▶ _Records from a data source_
▬▬▬▬▬▬
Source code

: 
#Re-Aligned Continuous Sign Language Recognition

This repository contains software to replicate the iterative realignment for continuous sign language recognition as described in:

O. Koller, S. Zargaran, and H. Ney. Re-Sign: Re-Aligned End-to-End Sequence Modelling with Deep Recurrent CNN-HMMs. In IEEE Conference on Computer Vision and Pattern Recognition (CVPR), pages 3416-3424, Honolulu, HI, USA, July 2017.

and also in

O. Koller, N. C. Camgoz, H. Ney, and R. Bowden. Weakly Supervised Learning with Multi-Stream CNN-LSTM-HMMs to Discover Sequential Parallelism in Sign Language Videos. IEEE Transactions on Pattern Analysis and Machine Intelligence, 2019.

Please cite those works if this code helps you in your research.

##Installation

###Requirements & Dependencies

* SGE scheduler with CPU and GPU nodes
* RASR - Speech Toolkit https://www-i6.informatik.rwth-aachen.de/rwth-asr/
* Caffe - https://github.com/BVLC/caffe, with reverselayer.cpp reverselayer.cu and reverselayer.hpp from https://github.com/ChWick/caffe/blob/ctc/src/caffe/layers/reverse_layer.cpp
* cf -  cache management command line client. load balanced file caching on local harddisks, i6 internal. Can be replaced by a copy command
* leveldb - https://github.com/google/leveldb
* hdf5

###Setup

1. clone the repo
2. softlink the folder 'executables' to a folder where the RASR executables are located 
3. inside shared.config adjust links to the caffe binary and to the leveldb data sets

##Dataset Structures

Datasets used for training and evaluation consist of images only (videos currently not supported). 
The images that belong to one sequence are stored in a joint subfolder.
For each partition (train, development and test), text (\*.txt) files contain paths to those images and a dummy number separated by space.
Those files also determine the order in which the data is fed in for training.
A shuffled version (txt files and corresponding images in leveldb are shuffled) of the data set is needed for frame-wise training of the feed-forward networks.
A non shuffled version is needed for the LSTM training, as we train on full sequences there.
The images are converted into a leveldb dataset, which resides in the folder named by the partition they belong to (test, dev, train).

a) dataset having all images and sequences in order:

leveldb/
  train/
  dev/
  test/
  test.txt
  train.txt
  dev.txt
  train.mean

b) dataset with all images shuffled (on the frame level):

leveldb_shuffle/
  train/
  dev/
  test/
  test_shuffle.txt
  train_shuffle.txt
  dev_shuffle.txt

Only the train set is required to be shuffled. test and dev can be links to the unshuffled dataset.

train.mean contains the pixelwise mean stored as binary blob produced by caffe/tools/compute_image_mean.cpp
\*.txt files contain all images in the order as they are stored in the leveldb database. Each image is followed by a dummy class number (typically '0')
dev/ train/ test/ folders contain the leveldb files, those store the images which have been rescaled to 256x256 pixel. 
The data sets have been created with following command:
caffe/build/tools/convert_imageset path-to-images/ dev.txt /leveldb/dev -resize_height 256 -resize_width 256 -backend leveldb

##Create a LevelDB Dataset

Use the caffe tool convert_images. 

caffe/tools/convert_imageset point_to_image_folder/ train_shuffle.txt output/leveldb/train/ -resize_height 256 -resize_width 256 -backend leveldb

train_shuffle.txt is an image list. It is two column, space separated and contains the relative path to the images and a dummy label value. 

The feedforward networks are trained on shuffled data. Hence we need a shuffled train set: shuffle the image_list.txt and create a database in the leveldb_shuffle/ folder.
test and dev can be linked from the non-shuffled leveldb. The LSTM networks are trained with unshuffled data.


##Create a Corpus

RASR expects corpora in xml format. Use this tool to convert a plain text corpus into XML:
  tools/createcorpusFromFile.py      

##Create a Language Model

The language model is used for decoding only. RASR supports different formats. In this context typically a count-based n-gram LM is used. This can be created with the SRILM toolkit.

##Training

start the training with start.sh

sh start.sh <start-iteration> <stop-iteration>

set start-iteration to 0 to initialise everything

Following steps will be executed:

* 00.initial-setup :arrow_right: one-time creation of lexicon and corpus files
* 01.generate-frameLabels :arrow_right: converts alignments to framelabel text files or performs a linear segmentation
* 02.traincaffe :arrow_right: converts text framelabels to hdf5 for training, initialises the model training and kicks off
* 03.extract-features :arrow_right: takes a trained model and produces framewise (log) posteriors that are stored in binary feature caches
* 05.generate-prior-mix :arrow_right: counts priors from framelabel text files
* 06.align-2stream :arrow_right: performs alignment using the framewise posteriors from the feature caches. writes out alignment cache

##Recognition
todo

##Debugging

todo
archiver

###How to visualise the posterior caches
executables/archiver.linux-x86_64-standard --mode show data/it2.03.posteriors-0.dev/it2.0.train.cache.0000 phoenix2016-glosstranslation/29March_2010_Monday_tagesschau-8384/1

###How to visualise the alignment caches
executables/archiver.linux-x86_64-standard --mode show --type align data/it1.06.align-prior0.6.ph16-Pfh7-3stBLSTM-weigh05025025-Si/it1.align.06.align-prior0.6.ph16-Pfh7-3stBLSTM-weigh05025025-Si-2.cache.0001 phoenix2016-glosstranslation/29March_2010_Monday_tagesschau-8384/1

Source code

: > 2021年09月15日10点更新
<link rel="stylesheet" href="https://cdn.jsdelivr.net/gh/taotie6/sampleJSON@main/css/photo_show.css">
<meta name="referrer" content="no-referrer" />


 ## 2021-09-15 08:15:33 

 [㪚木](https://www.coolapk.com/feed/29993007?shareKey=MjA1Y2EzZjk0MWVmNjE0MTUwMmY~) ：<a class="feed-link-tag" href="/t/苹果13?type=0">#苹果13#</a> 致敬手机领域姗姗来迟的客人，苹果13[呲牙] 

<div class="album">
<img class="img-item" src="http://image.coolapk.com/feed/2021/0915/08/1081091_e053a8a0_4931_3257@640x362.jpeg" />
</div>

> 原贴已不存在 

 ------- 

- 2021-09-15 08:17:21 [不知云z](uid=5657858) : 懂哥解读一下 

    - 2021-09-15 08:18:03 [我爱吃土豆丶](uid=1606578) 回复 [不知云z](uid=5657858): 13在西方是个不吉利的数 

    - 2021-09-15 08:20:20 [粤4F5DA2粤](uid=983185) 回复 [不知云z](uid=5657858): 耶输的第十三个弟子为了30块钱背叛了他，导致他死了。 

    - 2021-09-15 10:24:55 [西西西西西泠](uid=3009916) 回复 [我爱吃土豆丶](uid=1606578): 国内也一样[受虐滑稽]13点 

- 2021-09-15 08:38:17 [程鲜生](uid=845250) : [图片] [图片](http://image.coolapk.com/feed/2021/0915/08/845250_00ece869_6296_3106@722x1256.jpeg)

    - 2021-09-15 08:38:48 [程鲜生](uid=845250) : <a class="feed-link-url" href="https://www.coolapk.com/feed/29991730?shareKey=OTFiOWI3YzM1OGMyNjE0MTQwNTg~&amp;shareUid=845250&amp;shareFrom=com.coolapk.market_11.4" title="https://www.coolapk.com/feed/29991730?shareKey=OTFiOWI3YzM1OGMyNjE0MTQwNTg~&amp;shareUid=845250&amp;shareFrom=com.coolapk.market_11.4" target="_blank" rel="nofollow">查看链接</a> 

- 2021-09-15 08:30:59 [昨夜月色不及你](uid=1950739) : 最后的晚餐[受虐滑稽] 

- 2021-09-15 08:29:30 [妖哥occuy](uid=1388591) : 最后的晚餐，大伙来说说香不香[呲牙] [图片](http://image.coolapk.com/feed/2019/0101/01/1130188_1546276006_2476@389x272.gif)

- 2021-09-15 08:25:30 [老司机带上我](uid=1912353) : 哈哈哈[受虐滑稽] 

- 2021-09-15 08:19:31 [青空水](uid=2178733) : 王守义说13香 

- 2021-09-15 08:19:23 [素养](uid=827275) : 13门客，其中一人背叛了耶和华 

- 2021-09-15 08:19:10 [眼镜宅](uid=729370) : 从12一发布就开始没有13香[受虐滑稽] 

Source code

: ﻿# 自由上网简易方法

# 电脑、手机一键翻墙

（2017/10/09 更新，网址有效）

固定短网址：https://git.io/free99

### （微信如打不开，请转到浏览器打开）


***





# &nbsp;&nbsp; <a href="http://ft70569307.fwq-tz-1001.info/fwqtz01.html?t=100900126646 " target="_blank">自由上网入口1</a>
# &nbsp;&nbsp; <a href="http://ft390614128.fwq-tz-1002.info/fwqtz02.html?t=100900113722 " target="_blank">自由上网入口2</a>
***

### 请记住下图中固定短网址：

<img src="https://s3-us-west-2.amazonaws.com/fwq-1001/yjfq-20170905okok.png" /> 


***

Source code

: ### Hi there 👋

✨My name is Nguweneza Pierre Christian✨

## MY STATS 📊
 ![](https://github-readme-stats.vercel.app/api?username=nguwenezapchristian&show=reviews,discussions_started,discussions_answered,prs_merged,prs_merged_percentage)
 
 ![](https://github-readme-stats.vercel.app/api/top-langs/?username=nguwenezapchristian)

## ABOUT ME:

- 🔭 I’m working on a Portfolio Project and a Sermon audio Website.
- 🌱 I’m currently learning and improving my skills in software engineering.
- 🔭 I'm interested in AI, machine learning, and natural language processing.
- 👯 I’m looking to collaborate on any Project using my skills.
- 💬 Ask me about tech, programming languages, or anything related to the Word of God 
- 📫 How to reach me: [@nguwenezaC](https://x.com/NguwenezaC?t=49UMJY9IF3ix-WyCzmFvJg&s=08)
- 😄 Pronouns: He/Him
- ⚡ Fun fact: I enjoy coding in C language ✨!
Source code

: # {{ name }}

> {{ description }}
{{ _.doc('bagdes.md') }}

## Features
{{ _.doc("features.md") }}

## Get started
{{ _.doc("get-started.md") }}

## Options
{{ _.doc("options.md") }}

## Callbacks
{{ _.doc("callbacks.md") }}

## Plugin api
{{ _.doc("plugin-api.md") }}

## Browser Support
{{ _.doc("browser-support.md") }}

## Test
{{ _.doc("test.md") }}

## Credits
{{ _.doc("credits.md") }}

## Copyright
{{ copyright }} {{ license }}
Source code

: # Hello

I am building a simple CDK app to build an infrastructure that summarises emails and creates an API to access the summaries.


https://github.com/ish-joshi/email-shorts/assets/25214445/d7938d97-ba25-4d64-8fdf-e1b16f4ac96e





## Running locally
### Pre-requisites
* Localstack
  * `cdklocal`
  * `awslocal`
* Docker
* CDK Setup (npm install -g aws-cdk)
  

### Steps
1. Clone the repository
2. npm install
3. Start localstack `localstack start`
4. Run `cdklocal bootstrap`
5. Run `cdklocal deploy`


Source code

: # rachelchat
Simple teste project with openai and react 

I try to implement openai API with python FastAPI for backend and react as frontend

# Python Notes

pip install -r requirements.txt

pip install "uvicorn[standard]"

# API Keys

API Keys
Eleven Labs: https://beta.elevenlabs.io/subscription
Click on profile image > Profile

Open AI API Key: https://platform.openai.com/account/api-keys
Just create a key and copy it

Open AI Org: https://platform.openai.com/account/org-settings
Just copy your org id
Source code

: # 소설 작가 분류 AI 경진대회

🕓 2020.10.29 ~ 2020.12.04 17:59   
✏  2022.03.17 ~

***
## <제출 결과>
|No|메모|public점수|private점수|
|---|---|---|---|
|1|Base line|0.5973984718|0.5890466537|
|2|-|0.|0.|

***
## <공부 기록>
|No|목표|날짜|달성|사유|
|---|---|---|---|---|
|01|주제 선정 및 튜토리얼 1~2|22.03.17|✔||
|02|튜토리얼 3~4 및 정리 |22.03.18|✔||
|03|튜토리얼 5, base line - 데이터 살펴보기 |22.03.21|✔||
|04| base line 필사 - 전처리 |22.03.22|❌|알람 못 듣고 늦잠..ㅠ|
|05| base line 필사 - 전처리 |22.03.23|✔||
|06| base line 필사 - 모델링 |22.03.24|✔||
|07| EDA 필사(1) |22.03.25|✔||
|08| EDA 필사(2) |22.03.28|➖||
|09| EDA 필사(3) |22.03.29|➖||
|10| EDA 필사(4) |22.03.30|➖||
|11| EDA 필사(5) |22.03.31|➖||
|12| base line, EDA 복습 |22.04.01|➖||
▬▬▬▬▬▬
▶ _ASSIGNMENT_
Starting at the first line of the records, print each line exactly, stopping after the line that contains "This repository contains".

▶ _ANSWER SECTION_
Source code

: 
#Re-Aligned Continuous Sign Language Recognition

This repository contains software to replicate the iterative realignment for continuous sign language recognition as described in:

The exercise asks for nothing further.